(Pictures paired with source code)
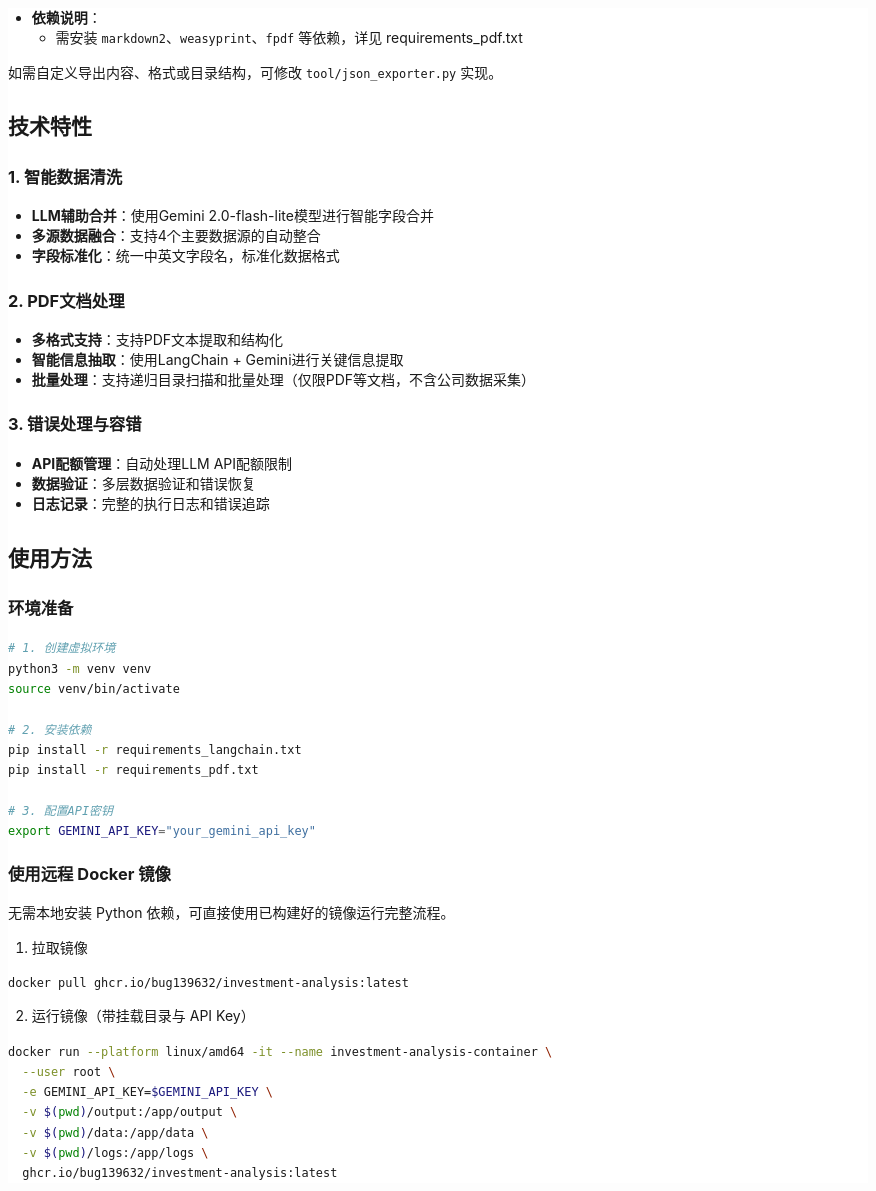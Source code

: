 - **依赖说明**：
  - 需安装 `markdown2`、`weasyprint`、`fpdf` 等依赖，详见 requirements_pdf.txt

如需自定义导出内容、格式或目录结构，可修改 `tool/json_exporter.py` 实现。

## 技术特性

### 1. 智能数据清洗
- **LLM辅助合并**：使用Gemini 2.0-flash-lite模型进行智能字段合并
- **多源数据融合**：支持4个主要数据源的自动整合
- **字段标准化**：统一中英文字段名，标准化数据格式

### 2. PDF文档处理
- **多格式支持**：支持PDF文本提取和结构化
- **智能信息抽取**：使用LangChain + Gemini进行关键信息提取
- **批量处理**：支持递归目录扫描和批量处理（仅限PDF等文档，不含公司数据采集）

### 3. 错误处理与容错
- **API配额管理**：自动处理LLM API配额限制
- **数据验证**：多层数据验证和错误恢复
- **日志记录**：完整的执行日志和错误追踪

## 使用方法

### 环境准备

```bash
# 1. 创建虚拟环境
python3 -m venv venv
source venv/bin/activate

# 2. 安装依赖
pip install -r requirements_langchain.txt
pip install -r requirements_pdf.txt

# 3. 配置API密钥
export GEMINI_API_KEY="your_gemini_api_key"
```

### 使用远程 Docker 镜像

无需本地安装 Python 依赖，可直接使用已构建好的镜像运行完整流程。

1. 拉取镜像

```bash
docker pull ghcr.io/bug139632/investment-analysis:latest
```

2. 运行镜像（带挂载目录与 API Key）

```bash
docker run --platform linux/amd64 -it --name investment-analysis-container \
  --user root \
  -e GEMINI_API_KEY=$GEMINI_API_KEY \
  -v $(pwd)/output:/app/output \
  -v $(pwd)/data:/app/data \
  -v $(pwd)/logs:/app/logs \
  ghcr.io/bug139632/investment-analysis:latest
```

§ **YOUR INSTRUCTIONS**: Using the data above, count the lines that include "venv" and write the number alone.

§ **TASK ANSWER**: 2